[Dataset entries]
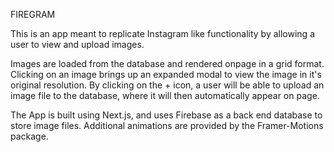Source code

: FIREGRAM

This is an app meant to replicate Instagram like functionality by allowing a user to view and upload images.

Images are loaded from the database and rendered onpage in a grid format. Clicking on an image brings up an expanded modal to view the image in it's original resolution. By clicking on the + icon, a user will be able to upload an image file to the database, where it will then automatically appear on page.

The App is built using Next.js, and uses Firebase as a back end database to store image files. Additional animations are provided by the Framer-Motions package.

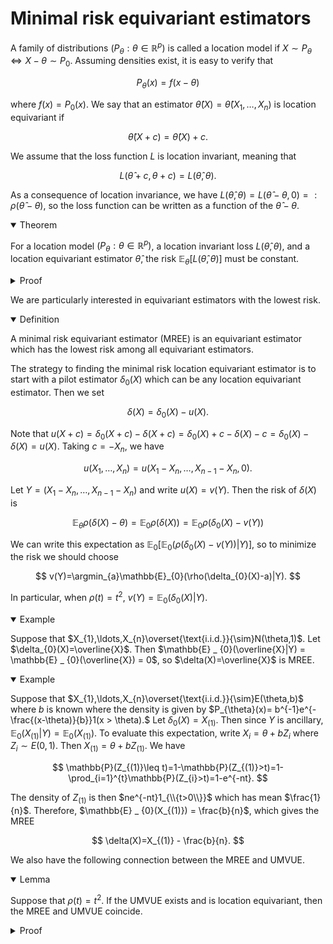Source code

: # Minimal risk equivariant estimators

A family of distributions $(P_{\theta}:\theta\in\mathbb{R}^{p})$ is called a location model if $X\sim P_{\theta}\iff X-\theta\sim P_{0}$. Assuming densities exist, it is easy to verify that

$$
P_{\theta}(x)=f(x-\theta)
$$

where $f(x)=P_{0}(x)$. We say that an estimator $\widehat{\theta}(X)=\widehat{\theta}(X_{1},\ldots,X_{n})$ is location equivariant if

$$
\widehat{\theta}(X + c)=\widehat{\theta}(X)+c.
$$

We assume that the loss function $L$ is location invariant, meaning that 

$$
L(\widehat{\theta}+c,\theta+c)=L(\widehat{\theta},\theta).
$$

As a consequence of location invariance, we have $L(\widehat{\theta},\theta)=L(\widehat{\theta}-\theta,0)=:\rho(\widehat{\theta}-\theta)$, so the loss function can be written as a function of the $\widehat{\theta} - \theta$. 

<details open>
<summary>Theorem</summary>

For a location model $(P_{\theta}:\theta\in\mathbb{R}^{p})$, a location invariant loss $L(\widehat{\theta},\theta)$, and a location equivariant estimator $\widehat{\theta}$, the risk $\mathbb{E}_{\theta}[L(\widehat{\theta},\theta)]$ must be constant. 
</details>

<details>
<summary>Proof</summary>

For all $\theta\in\mathbb{R}^{p}$, we have $\mathbb{E} _ {\theta}L(\widehat{\theta},\theta)=\mathbb{E} _ {\theta}\rho(\widehat{\theta}-\theta)=\mathbb{E} _ {\theta}\rho(\widehat{\theta}(X_{1},\ldots,X_{n})-\theta)=\mathbb{E} _ {\theta}\rho(\widehat{\theta}(X_{1}-\theta,\ldots,X_{n}-\theta))=\mathbb{E} _ {0}\rho(\widehat{\theta}(X_{1},\ldots,X_{n})).$ 
</details>

We are particularly interested in equivariant estimators with the lowest risk. 

<details open>
<summary>Definition</summary>

A minimal risk equivariant estimator (MREE) is an equivariant estimator which has the lowest risk among all equivariant estimators. 

</details>

The strategy to finding the minimal risk location equivariant estimator is to start with a pilot estimator $\delta_{0}(X)$ which can be any location equivariant estimator. Then we set

$$
\delta(X)=\delta_{0}(X)-u(X).
$$

Note that $u(X+c)=\delta_{0}(X+c)-\delta(X+c)=\delta_{0}(X)+c-\delta(X)-c=\delta_{0}(X)-\delta(X)=u(X)$. Taking $c=-X_{n}$, we have

$$
u(X_{1},\ldots,X_{n})=u(X_{1}-X_{n},\ldots,X_{n-1}-X_{n},0).
$$

Let $Y=(X_{1}-X_{n},\ldots,X_{n-1}-X_{n})$ and write $u(X)=v(Y)$. Then the risk of $\delta(X)$ is

$$
\mathbb{E}_{\theta}\rho(\delta(X)-\theta)=\mathbb{E}_{0}\rho(\delta(X))=\mathbb{E}_{0}\rho(\delta_{0}(X)-v(Y))
$$

We can write this expectation as $\mathbb{E} _ {0}[\mathbb{E} _ {0}(\rho(\delta_{0}(X)-v(Y))|Y)]$, so to minimize the risk we should choose

$$
v(Y)=\argmin_{a}\mathbb{E}_{0}(\rho(\delta_{0}(X)-a)|Y).
$$

In particular, when $\rho(t)=t^{2}$, $v(Y)=\mathbb{E} _ {0}(\delta_{0}(X)|Y)$. 

<details open>
<summary>Example</summary>

Suppose that $X_{1},\ldots,X_{n}\overset{\text{i.i.d.}}{\sim}N(\theta,1)$. Let $\delta_{0}(X)=\overline{X}$. Then $\mathbb{E} _ {0}(\overline{X}|Y) = \mathbb{E} _ {0}(\overline{X}) = 0$, so $\delta(X)=\overline{X}$ is MREE. 
</details>

<details open>
<summary>Example</summary>

Suppose that $X_{1},\ldots,X_{n}\overset{\text{i.i.d.}}{\sim}E(\theta,b)$ where $b$ is known where the density is given by $P_{\theta}(x)= b^{-1}e^{-\frac{(x-\theta)}{b}}1(x > \theta).$ Let $\delta_{0}(X)=X_{(1)}$. Then since $Y$ is ancillary, $\mathbb{E} _ {0}(X_{(1)}|Y) = \mathbb{E} _ {0}(X_{(1)})$. To evaluate this expectation, write $X_{i}=\theta+bZ_{i}$ where $Z_{i} \sim E(0,1)$. Then $X_{(1)}=\theta+bZ_{(1)}$. We have 

$$
\mathbb{P}(Z_{(1)}\leq t)=1-\mathbb{P}(Z_{(1)}>t)=1-\prod_{i=1}^{t}\mathbb{P}(Z_{i}>t)=1-e^{-nt}.
$$

The density of $Z_{(1)}$ is then $ne^{-nt}1_{\\{t>0\\}}$ which has mean $\frac{1}{n}$. Therefore, $\mathbb{E} _ {0}(X_{(1)}) = \frac{b}{n}$, which gives the MREE

$$
\delta(X)=X_{(1)} - \frac{b}{n}.
$$
</details>

We also have the following connection between the MREE and UMVUE.

<details open>
<summary>Lemma</summary>

Suppose that $\rho(t)=t^{2}$. If the UMVUE exists and is location equivariant, then the MREE and UMVUE coincide. 

</details>

<details>
<summary>Proof</summary>

Let $\delta(X)$ denote any location equivariant estimator. The bias is given by $\mathbb{E}_\theta [\delta(X) - \theta] = \mathbb{E}_\theta [\delta(X - \theta)] = \mathbb{E}_0[\delta(X)],$ which is constant. Denote the bias by $b.$ Then note that $R(\delta(X), \theta) = \mathbb{E}_\theta[(\delta(X) - \theta)^2] = \operatorname{Var}_\theta [\delta(X) - \theta] + b^2 = R(\delta(X) - b, \theta) + b^2,$ so $\delta(X) - b$ has smaller risk than $\delta(X).$ It follows that the MREE must be unbiased. Since the risk for an unbiased estimator under squared loss is equal to its variance, it follows that the MREE and UMVUE coincide. 

</details>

◆ What you will do
Copy out the lines beginning at the one that contains "<summary>Lemma</summary>". Stop at the final line of the data, and include it.

◆ Answer space
<summary>Lemma</summary>

Suppose that $\rho(t)=t^{2}$. If the UMVUE exists and is location equivariant, then the MREE and UMVUE coincide. 

</details>

<details>
<summary>Proof</summary>

Let $\delta(X)$ denote any location equivariant estimator. The bias is given by $\mathbb{E}_\theta [\delta(X) - \theta] = \mathbb{E}_\theta [\delta(X - \theta)] = \mathbb{E}_0[\delta(X)],$ which is constant. Denote the bias by $b.$ Then note that $R(\delta(X), \theta) = \mathbb{E}_\theta[(\delta(X) - \theta)^2] = \operatorname{Var}_\theta [\delta(X) - \theta] + b^2 = R(\delta(X) - b, \theta) + b^2,$ so $\delta(X) - b$ has smaller risk than $\delta(X).$ It follows that the MREE must be unbiased. Since the risk for an unbiased estimator under squared loss is equal to its variance, it follows that the MREE and UMVUE coincide. 

</details>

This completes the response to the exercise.